Life

Etapes gourmandes sur la route des vacances

Nicolas de Rabaudy, mis à jour le 16.05.2012 à 13 h 50

En Bretagne, un Relais & Châteaux sur la mer, et en descendant ou en remontant de la région Paca, deux destinations pour gourmets dans le Forez dont le bistrot des Troisgros à Roanne.

Le Domaine de Rochevilaine

Le Domaine de Rochevilaine

Le Domaine de Rochevilaine dans le Morbihan

A la pointe de Pen Lan, jadis une île au temps des Phéniciens, le Relais & Châteaux battu par les flots a été constitué d’une dizaine de manoirs de pierres bretonnes du XVe et XVIe siècles aux 32 chambres et suites dont les baies vitrées s’ouvrent sur la mer, admirable site préservé, sauvage et civilisé qui ressource le corps et l’esprit. Voilà l’un des plus beaux Relais français, dépaysant et lumineux, dirigé par un ancien chef de cuisine étoilé à 27 ans, Bertrand Jacquet, amoureux de cette bulle terre-mer qu’il a façonné comme une demeure ancienne aux multiples prestations de qualité. Rien d’un hôtel classique, une évasion romantique entre ciel et mer.

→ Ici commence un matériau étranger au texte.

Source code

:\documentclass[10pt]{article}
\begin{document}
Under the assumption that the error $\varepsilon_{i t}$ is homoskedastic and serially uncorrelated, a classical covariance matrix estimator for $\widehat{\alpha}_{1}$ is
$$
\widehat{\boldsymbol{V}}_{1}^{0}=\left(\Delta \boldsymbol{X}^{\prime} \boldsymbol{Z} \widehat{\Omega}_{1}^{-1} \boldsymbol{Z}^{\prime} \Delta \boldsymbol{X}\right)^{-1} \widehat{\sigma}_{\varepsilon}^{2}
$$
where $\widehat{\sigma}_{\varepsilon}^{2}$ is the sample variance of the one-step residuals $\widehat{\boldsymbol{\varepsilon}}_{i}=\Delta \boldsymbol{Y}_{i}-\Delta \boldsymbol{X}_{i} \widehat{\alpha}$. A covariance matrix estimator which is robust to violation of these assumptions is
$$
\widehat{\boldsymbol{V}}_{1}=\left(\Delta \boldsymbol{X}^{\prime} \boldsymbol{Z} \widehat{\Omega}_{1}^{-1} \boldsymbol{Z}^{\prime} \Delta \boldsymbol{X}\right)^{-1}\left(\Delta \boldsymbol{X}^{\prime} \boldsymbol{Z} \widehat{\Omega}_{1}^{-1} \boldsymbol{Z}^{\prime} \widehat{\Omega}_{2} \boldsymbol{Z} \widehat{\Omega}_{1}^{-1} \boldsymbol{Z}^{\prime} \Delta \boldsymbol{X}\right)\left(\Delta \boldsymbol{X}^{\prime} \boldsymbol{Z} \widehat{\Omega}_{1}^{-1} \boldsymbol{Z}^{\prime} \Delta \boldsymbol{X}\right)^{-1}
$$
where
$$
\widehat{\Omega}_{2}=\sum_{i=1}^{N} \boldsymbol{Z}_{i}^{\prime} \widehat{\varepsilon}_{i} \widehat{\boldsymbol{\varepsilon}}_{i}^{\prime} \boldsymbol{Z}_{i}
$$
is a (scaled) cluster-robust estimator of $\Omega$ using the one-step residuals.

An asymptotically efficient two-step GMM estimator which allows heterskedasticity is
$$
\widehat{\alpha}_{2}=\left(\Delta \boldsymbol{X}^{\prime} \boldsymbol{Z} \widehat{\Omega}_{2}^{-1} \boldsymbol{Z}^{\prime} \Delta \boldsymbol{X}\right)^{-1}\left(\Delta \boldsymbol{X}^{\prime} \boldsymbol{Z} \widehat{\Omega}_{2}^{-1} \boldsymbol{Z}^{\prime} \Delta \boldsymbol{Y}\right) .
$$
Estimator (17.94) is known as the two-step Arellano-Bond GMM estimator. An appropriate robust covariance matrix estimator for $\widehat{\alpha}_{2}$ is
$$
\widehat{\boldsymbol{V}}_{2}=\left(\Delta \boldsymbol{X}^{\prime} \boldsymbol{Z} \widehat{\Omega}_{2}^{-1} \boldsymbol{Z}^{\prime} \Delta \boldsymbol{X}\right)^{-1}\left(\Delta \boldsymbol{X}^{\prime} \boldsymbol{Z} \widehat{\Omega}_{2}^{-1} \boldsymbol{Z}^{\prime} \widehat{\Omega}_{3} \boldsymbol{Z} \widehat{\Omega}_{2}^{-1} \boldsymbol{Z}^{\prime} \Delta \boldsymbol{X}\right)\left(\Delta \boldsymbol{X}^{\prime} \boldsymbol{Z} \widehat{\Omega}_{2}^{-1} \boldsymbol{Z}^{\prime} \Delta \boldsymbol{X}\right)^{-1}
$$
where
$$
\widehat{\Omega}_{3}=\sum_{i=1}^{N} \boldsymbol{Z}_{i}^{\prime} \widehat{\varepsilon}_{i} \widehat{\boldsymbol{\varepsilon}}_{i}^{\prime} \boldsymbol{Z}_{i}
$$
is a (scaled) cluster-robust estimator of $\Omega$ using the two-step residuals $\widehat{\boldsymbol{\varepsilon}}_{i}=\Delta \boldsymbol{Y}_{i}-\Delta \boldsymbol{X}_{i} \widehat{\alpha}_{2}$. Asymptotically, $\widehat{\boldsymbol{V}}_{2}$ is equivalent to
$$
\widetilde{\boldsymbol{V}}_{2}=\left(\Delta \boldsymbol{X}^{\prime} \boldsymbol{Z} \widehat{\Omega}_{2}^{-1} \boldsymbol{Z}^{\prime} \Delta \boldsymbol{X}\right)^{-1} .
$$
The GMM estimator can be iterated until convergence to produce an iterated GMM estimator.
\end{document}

Cerné par des massifs de fleurs, Rochevilaine a eu un spa bien avant tous les autres Relais; à côté des deux piscines, l’une d’eau de mer dans les rochers, l’autre couverte chauffée à 30°C, l’établissement, côté soins, s’est doté d’une table chaude, idéale pour les massages aux huiles essentielles –une séance d’une heure fort apaisante pour les urbains qu’il ne faut pas manquer. Les soins aux algues sont recommandés.

Dans les allées du parc aux embruns iodés, le restaurant niché en bord de mer bénéficie de l’expérience, du savoir-faire de Patrice Caillault, Maître Cuisinier de France, disciple de Claude Deligne, ancien chef du Taillevent –c’est lui qui avait obtenu les trois étoiles dans les années 1970. Etoilé Michelin, le sorcier de Rochevilaine, classique dans son approche des recettes, travaille les produits de la mer nourricière: soles, turbots, saint-Pierre, daurades en provenance des côtes et de Concarneau voici les langoustines dodues, fermes, deux préparations au naturel, sans chichis (30 euros et 36 euros). Ici on mange la vérité, dirait Alain Chapel.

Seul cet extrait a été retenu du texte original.